The Federal Housing Administration (FHA) is cutting more than a dozen sub-regulatory policies under its single-family mortgage insurance program, the U.S. Department of Housing and Urban Development (HUD) announced in a press release.
The sweeping policy retractions were outlined in a series of mortgagee letters issued by HUD, which oversees the FHA. Changes include recissions of previous federal flood risk management standards and inspection requirements for properties located in major disaster areas, as well as the elimination of a requirement for lenders to collect information on a borrower’s language preference.
“These rescissions are bold, necessary and long overdue,” HUD Secretary Scott Turner said in a press release. He added that HUD and the FHA are “slashing red tape that drives up costs and shuts families out of the market.”
One mortgagee letter rescinds the requirement for lenders to provide the Fannie Mae-Freddie Mac Form 1103, known as the Supplemental Consumer Information Form. The purpose of that form is to “collect information on homeownership education and housing counseling and/or language preference to help lenders better understand the needs of borrowers during the homebuying process.”

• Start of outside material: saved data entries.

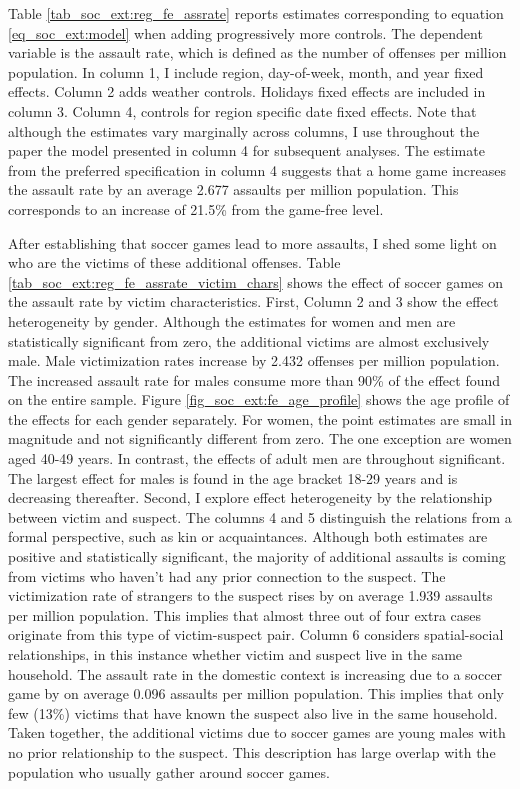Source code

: \documentclass[11pt, a4paper]{article} %
\begin{document}
Table \ref{tab_soc_ext:reg_fe_assrate} reports estimates corresponding to equation \ref{eq_soc_ext:model} when adding progressively more controls. The dependent variable is the assault rate, which is defined as the number of offenses per million population. In column 1, I include region, day-of-week, month, and year fixed effects. Column 2 adds weather controls. Holidays fixed effects are included in column 3. Column 4, controls for region specific date fixed effects. Note that although the estimates vary marginally across columns, I use throughout the paper the model presented in column 4 for subsequent analyses. The estimate from the preferred specification in column 4 suggests that a home game increases the assault rate by an average 2.677 assaults per million population. This corresponds to an increase of 21.5\% from the game-free level.

After establishing that soccer games lead to more assaults, I shed some light on who are the victims of these additional offenses. Table \ref{tab_soc_ext:reg_fe_assrate_victim_chars} shows the effect of soccer games on the assault rate by victim characteristics. First, Column 2 and 3 show the effect heterogeneity by gender. Although the estimates for women and men are statistically significant from zero, the additional victims are almost exclusively male. Male victimization rates increase by 2.432 offenses per million population. The increased assault rate for males consume more than 90\% of the effect found on the entire sample. Figure \ref{fig_soc_ext:fe_age_profile} shows the age profile of the effects for each gender separately. For women, the point estimates are small in magnitude and not significantly different from zero. The one exception are women aged 40-49 years. In contrast, the effects of adult men are throughout significant. The largest effect for males is found in the age bracket 18-29 years and is decreasing thereafter. Second, I explore effect heterogeneity by the relationship between victim and suspect. The columns 4 and 5 distinguish the relations from a formal perspective, such as kin or acquaintances. Although both estimates are positive and statistically significant, the majority of additional assaults is coming from victims who haven't had any prior connection to the suspect. The victimization rate of strangers to the suspect rises by on average 1.939 assaults per million population. This implies that almost three out of four extra cases originate from this type of victim-suspect pair. Column 6 considers spatial-social relationships, in this instance whether victim and suspect live in the same household. The assault rate in the domestic context is increasing due to a soccer game by on average 0.096 assaults per million population. This implies that only few (13\%) victims that have known the suspect also live in the same household. Taken together, the additional victims due to soccer games are young males with no prior relationship to the suspect. This description has large overlap with the population who usually gather around soccer games.
\end{document}
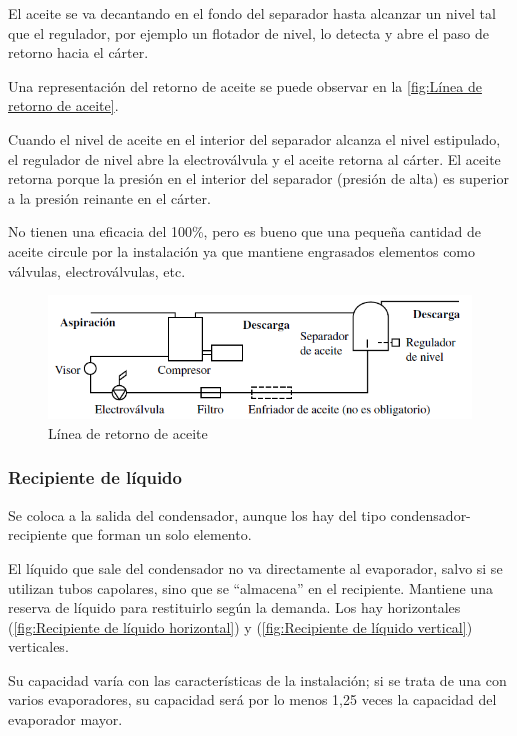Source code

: El aceite se va decantando en el fondo del separador hasta alcanzar un nivel tal que el regulador, por ejemplo un flotador de nivel, lo detecta y abre el paso de retorno hacia el cárter.

Una representación del retorno de aceite se puede observar en la \autoref{fig:Línea de retorno de aceite}.


Cuando el nivel de aceite en el interior del separador alcanza el nivel estipulado, el regulador de nivel abre la electroválvula y el aceite retorna al cárter. El aceite retorna porque la presión en el interior del separador (presión de alta) es superior a la presión reinante en el cárter.

No tienen una eficacia del 100\%, pero es bueno que una pequeña cantidad de aceite circule por la instalación ya que mantiene engrasados elementos como válvulas, electroválvulas, etc.

\begin{figure}[h]
	\centering
	\includegraphics[width=.9\linewidth]{figuras/Linea de retorno de aceite.png}
	\caption{Línea de retorno de aceite}
	\label{fig:Línea de retorno de aceite}
\end{figure}

\subsubsection{Recipiente de líquido}

Se coloca a la salida del condensador, aunque los hay del tipo condensador-recipiente que forman un solo elemento.

El líquido que sale del condensador no va directamente al evaporador, salvo si se utilizan tubos capolares, sino que se ``almacena'' en el recipiente. Mantiene una reserva de líquido para restituirlo según la demanda. Los hay horizontales (\autoref{fig:Recipiente de líquido horizontal}) y (\autoref{fig:Recipiente de líquido vertical}) verticales.

Su capacidad varía con las características de la instalación; si se trata de una con varios evaporadores, su capacidad será por lo menos 1,25 veces la capacidad del evaporador mayor.

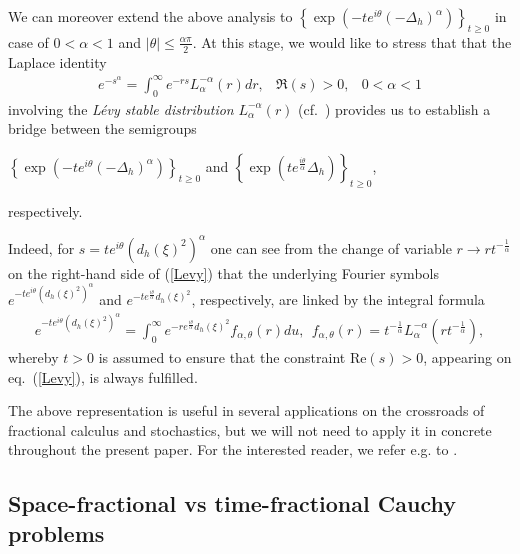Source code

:\documentclass{elsarticle}
\begin{document}
We can moreover extend the above analysis to $\left\{\exp\left(-te^{i\theta}(-\Delta_h)^\alpha\right)\right\}_{t\geq 0}$ in case of $0<\alpha<1$ and $|\theta|\leq \frac{\alpha \pi}{2}$. At this stage, we would like to stress that that the Laplace identity
\begin{eqnarray}
	\label{Levy}e^{-s^\alpha}=\int_{0}^\infty e^{-rs}L_\alpha^{-\alpha}(r)dr, & \Re(s)>0, & 0<\alpha<1
\end{eqnarray}
involving the {\it L\'evy stable distribution} $L_\alpha^{-\alpha}(r)$ (cf.~\cite[Section 4]{Mainardi01}) provides us to establish a bridge between the semigroups
\begin{center}
	$\left\{\exp\left(-te^{i\theta}(-\Delta_h)^\alpha\right)\right\}_{t\geq 0}$ and $\left\{\exp\left(te^{\frac{i\theta}{\alpha}}\Delta_h\right)\right\}_{t\geq 0}$,
\end{center}
respectively.

Indeed, for $s=te^{i\theta}(d_h(\xi)^2)^\alpha$ one can see from the change of variable $r\rightarrow rt^{-\frac{1}{\alpha}}$ on the right-hand side of (\ref{Levy}) that the underlying Fourier symbols $e^{-te^{i\theta}(d_h(\xi)^2)^\alpha}$ and $e^{-te^{\frac{i\theta}{\alpha}}d_h(\xi)^2}$, respectively, are linked by the integral formula
\begin{eqnarray*}
	e^{-te^{i\theta}(d_h(\xi)^2)^\alpha}=\int_{0}^{\infty} e^{-re^{\frac{i\theta}{\alpha}}d_h(\xi)^2}f_{\alpha,\theta}(r) du,~~f_{\alpha,\theta}(r)=t^{-\frac{1}{\alpha}}L_\alpha^{-\alpha}\left(rt^{-\frac{1}{\alpha}}\right),
\end{eqnarray*}
whereby $t>0$ is assumed to ensure that the constraint $\mbox{Re}(s)>0$, appearing on eq.~(\ref{Levy}), is always fulfilled.

The above representation is useful in several applications on the crossroads of fractional calculus and stochastics, but we will not need to apply it in concrete throughout the present paper. For the interested reader, we refer e.g. to \cite[Chapter 3 \& Chapter 6]{MS12}.



\subsection{Space-fractional vs time-fractional Cauchy problems}
\end{document}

The HUD letter claims that while the form was “intended to align FHA with industry standards, the implementation requirements and resulting impact do not justify the additional burden imposed on the Mortgagees of collecting and retaining information that they would not otherwise be required to collect and retain.”
Another letter rescinds a 2024 policy stipulating that the lowest floor in a residential building within a 100-year floodplain zone be built at least two feet above the base flood elevation determined by the Federal Emergency Management Agency. A 100-year flood zone means an area designated as having a 1% statistical chance of flooding each year.
A similar HUD directive removes the previous requirement that a damage inspection report should be conducted prior to FHA endorsement of properties located in presidentially declared disaster areas.
Other changes include the elimination of a full-time employment status requirement for Direct Endorsement (DE) underwriters, allowing lenders to employ part-time workers for this purpose. The DE program allows lenders to underwrite and close a loan without prior FHA review or approval.